Hacker News new | ask | show | jobs
by jfrankle 2673 days ago
This is an illuminating (and notably rigorous) read for anyone interested in neural network sparsity and compression. But - equally importantly - it's a valuable read for anyone interested in the replicability of neural network research in general. The authors make clear the urgent need to evaluate research (and reevaluate received wisdom) on networks of the scale and complexity used in practice. I hope this paper will spark some important conversations in the community about our standards for assessing new ideas (mine included). As this paper makes exceedingly clear, plenty of techniques and behaviors for MNIST and CIFAR10 manifest differently (if at all) in industrial-scale settings.

My biggest question coming out of this work was as follows: which small scale (or - at the very least - inexpensive) benchmarks share enough properties in common with these large scale networks that we should expect results to scale with reasonable fidelity? Resnet50 is still far too slow and expensive to use as a day-to-day research network in academia, let alone transformer.
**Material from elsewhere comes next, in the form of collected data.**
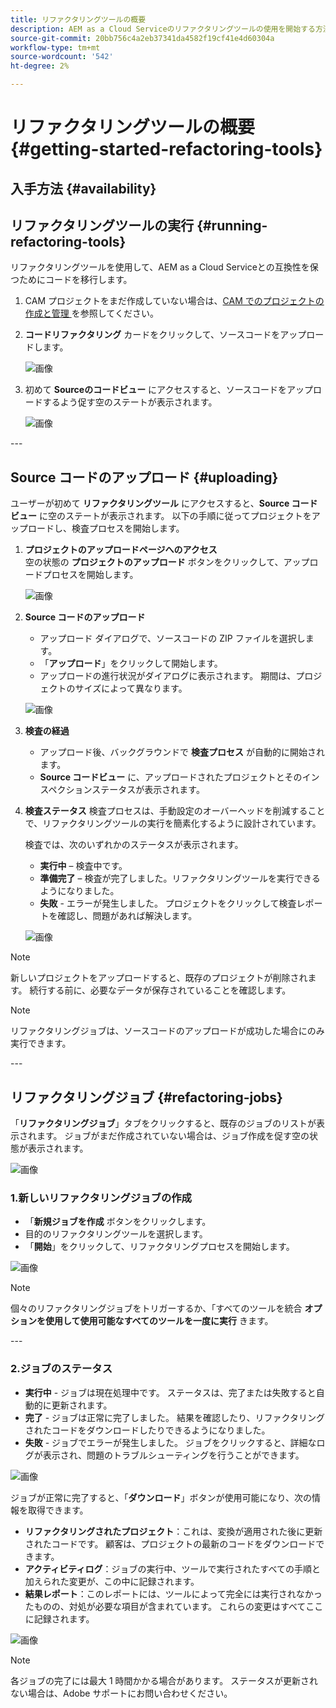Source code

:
 ```yaml
---
title: リファクタリングツールの概要
description: AEM as a Cloud Serviceのリファクタリングツールの使用を開始する方法について説明します
source-git-commit: 20bb756c4a2eb37341da4582f19cf41e4d60304a
workflow-type: tm+mt
source-wordcount: '542'
ht-degree: 2%

---
```


# リファクタリングツールの概要 {#getting-started-refactoring-tools}

## 入手方法 {#availability}

<!-- Alexandru: duplicate contextualhelp id, drafting this for now

>[!CONTEXTUALHELP]
>id="aemcloud_rs_upload"
>title="Download"
>additional-url="https://experienceleague.adobe.com/docs/experience-manager-cloud-service/content/release-notes/release-notes/release-notes-current.html?lang=ja" text="Release Notes"
>additional-url="https://experience.adobe.com/#/downloads/content/software-distribution/en/aemcloud.html" text="Software Distribution Portal"

-->

## リファクタリングツールの実行 {#running-refactoring-tools}

リファクタリングツールを使用して、AEM as a Cloud Serviceとの互換性を保つためにコードを移行します。

1. CAM プロジェクトをまだ作成していない場合は、[CAM でのプロジェクトの作成と管理 ](/help/journey-migration/cloud-acceleration-manager/using-cam/getting-started-cam.md#create-project) を参照してください。
1. **コードリファクタリング** カードをクリックして、ソースコードをアップロードします。

   ![画像](/help/journey-migration/refactoring-tools/assets/rscam1.png)

1. 初めて **Sourceのコードビュー** にアクセスすると、ソースコードをアップロードするよう促す空のステートが表示されます。

   ![画像](/help/journey-migration/refactoring-tools/assets/rscam2.png)

&#x200B;---

## Source コードのアップロード {#uploading}

ユーザーが初めて **リファクタリングツール** にアクセスすると、**Source コードビュー** に空のステートが表示されます。 以下の手順に従ってプロジェクトをアップロードし、検査プロセスを開始します。

1. **プロジェクトのアップロードページへのアクセス**\
   空の状態の **プロジェクトのアップロード** ボタンをクリックして、アップロードプロセスを開始します。

   ![画像](/help/journey-migration/refactoring-tools/assets/rscam3.png)

1. **Source コードのアップロード**
   - アップロード ダイアログで、ソースコードの ZIP ファイルを選択します。
   - 「**アップロード**」をクリックして開始します。
   - アップロードの進行状況がダイアログに表示されます。 期間は、プロジェクトのサイズによって異なります。

   ![画像](/help/journey-migration/refactoring-tools/assets/rscam4.png)

1. **検査の経過**
   - アップロード後、バックグラウンドで **検査プロセス** が自動的に開始されます。
   - **Source コードビュー** に、アップロードされたプロジェクトとそのインスペクションステータスが表示されます。

1. **検査ステータス** 検査プロセスは、手動設定のオーバーヘッドを削減することで、リファクタリングツールの実行を簡素化するように設計されています。

   検査では、次のいずれかのステータスが表示されます。
   - **実行中** – 検査中です。
   - **準備完了** – 検査が完了しました。リファクタリングツールを実行できるようになりました。
   - **失敗** - エラーが発生しました。 プロジェクトをクリックして検査レポートを確認し、問題があれば解決します。

   ![画像](/help/journey-migration/refactoring-tools/assets/rscam5.png)

>[!NOTE]
>新しいプロジェクトをアップロードすると、既存のプロジェクトが削除されます。 続行する前に、必要なデータが保存されていることを確認します。

>[!NOTE]
>リファクタリングジョブは、ソースコードのアップロードが成功した場合にのみ実行できます。

&#x200B;---

## リファクタリングジョブ {#refactoring-jobs}

「**リファクタリングジョブ**」タブをクリックすると、既存のジョブのリストが表示されます。 ジョブがまだ作成されていない場合は、ジョブ作成を促す空の状態が表示されます。

![画像](/help/journey-migration/refactoring-tools/assets/rscam6.png)

### 1.新しいリファクタリングジョブの作成

- 「**新規ジョブを作成** ボタンをクリックします。
- 目的のリファクタリングツールを選択します。
- 「**開始**」をクリックして、リファクタリングプロセスを開始します。

![画像](/help/journey-migration/refactoring-tools/assets/rscam7.png)

>[!NOTE]
>個々のリファクタリングジョブをトリガーするか、「すべてのツールを統合 **オプションを使用して使用可能なすべてのツールを一度に実行** きます。

&#x200B;---

### 2.ジョブのステータス

- **実行中** - ジョブは現在処理中です。 ステータスは、完了または失敗すると自動的に更新されます。
- **完了** - ジョブは正常に完了しました。 結果を確認したり、リファクタリングされたコードをダウンロードしたりできるようになりました。
- **失敗** - ジョブでエラーが発生しました。 ジョブをクリックすると、詳細なログが表示され、問題のトラブルシューティングを行うことができます。

![画像](/help/journey-migration/refactoring-tools/assets/rscam8.png)

ジョブが正常に完了すると、「**ダウンロード**」ボタンが使用可能になり、次の情報を取得できます。

- **リファクタリングされたプロジェクト**：これは、変換が適用された後に更新されたコードです。 顧客は、プロジェクトの最新のコードをダウンロードできます。
- **アクティビティログ**：ジョブの実行中、ツールで実行されたすべての手順と加えられた変更が、この中に記録されます。
- **結果レポート**：このレポートには、ツールによって完全には実行されなかったものの、対処が必要な項目が含まれています。 これらの変更はすべてここに記録されます。

![画像](/help/journey-migration/refactoring-tools/assets/rscam9.png)

>[!NOTE]
>各ジョブの完了には最大 1 時間かかる場合があります。 ステータスが更新されない場合は、Adobe サポートにお問い合わせください。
Personally, I've found resnet18 on CIFAR10 to pretty reliably predict behavior on resnet50 on imagenet, but that's anecdotal. For the academics who can't drop hundreds of thousands of dollars (or more) on each paper but still want to contribute to research progress, we should carefully assess (or design) benchmarks with this property in mind.

(With respect to the lottery ticket hypothesis, we have a complimentary ICML submission about its behavior on large-scale networks coming shortly!)

1 comments

I think the goal should be use the smallest dense network possible as the baseline. For MNIST, this might be a LeNet style convnet with [3, 9, 50] instead of the [20, 50, 500] network which is standard (and way overkill).

I haven't explored on CIFAR, but my guess is that using a more efficient architecture like mobilenetv2 would yield more likely to transfer results.

The general theme is that you should be using the smallest dense model you possibly can as a baseline.